# PROMPT
Set down the entries below exactly, leaving out all images.

# AVAILABLE DATA

○ ○ ○ ○ ○ ○ ○

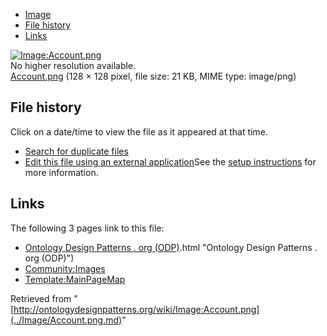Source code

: * [Image](../Image/Account.png.md#file)
* [File history](../Image/Account.png.md#filehistory)
* [Links](../Image/Account.png.md#filelinks)

[![Image:Account.png](../../../images/9/92/Account.png)](../../../images/9/92/Account.png)  
No higher resolution available.  
[Account.png](../../../images/9/92/Account.png)‎ (128 × 128 pixel, file size: 21 KB, MIME type: image/png)

## File history

Click on a date/time to view the file as it appeared at that time.



  
* [Search for duplicate files](http://ontologydesignpatterns.org/wiki/Special:FileDuplicateSearch/Account.png "Special:FileDuplicateSearch/Account.png")
* [Edit this file using an external application](http://ontologydesignpatterns.org/wiki/index.php?title=Image:Account.png&action=edit&externaledit=true&mode=file "Image:Account.png")See the [setup instructions](http://www.mediawiki.org/wiki/Manual:External_editors "http://www.mediawiki.org/wiki/Manual:External_editors") for more information.

## Links



The following 3 pages link to this file:


* [Ontology Design Patterns . org (ODP)](../Ontology_Design_Patterns_._org_(ODP).md).html "Ontology Design Patterns . org (ODP)")
* [Community:Images](../Community/Images.md "Community:Images")
* [Template:MainPageMap](../Template/MainPageMap.md "Template:MainPageMap")


Retrieved from "[http://ontologydesignpatterns.org/wiki/Image:Account.png](../Image/Account.png.md)"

○ ○ ○ ○ ○ ○ ○

# REPLY TO THE EXERCISE
Source code

: * [Image](../Image/Account.png.md#file)
* [File history](../Image/Account.png.md#filehistory)
* [Links](../Image/Account.png.md#filelinks)

[![Image:Account.png](../../../images/9/92/Account.png)](../../../images/9/92/Account.png)  
No higher resolution available.  
[Account.png](../../../images/9/92/Account.png)‎ (128 × 128 pixel, file size: 21 KB, MIME type: image/png)

## File history

Click on a date/time to view the file as it appeared at that time.



  
* [Search for duplicate files](http://ontologydesignpatterns.org/wiki/Special:FileDuplicateSearch/Account.png "Special:FileDuplicateSearch/Account.png")
* [Edit this file using an external application](http://ontologydesignpatterns.org/wiki/index.php?title=Image:Account.png&action=edit&externaledit=true&mode=file "Image:Account.png")See the [setup instructions](http://www.mediawiki.org/wiki/Manual:External_editors "http://www.mediawiki.org/wiki/Manual:External_editors") for more information.

## Links



The following 3 pages link to this file:


* [Ontology Design Patterns . org (ODP)](../Ontology_Design_Patterns_._org_(ODP).md).html "Ontology Design Patterns . org (ODP)")
* [Community:Images](../Community/Images.md "Community:Images")
* [Template:MainPageMap](../Template/MainPageMap.md "Template:MainPageMap")


Retrieved from "[http://ontologydesignpatterns.org/wiki/Image:Account.png](../Image/Account.png.md)"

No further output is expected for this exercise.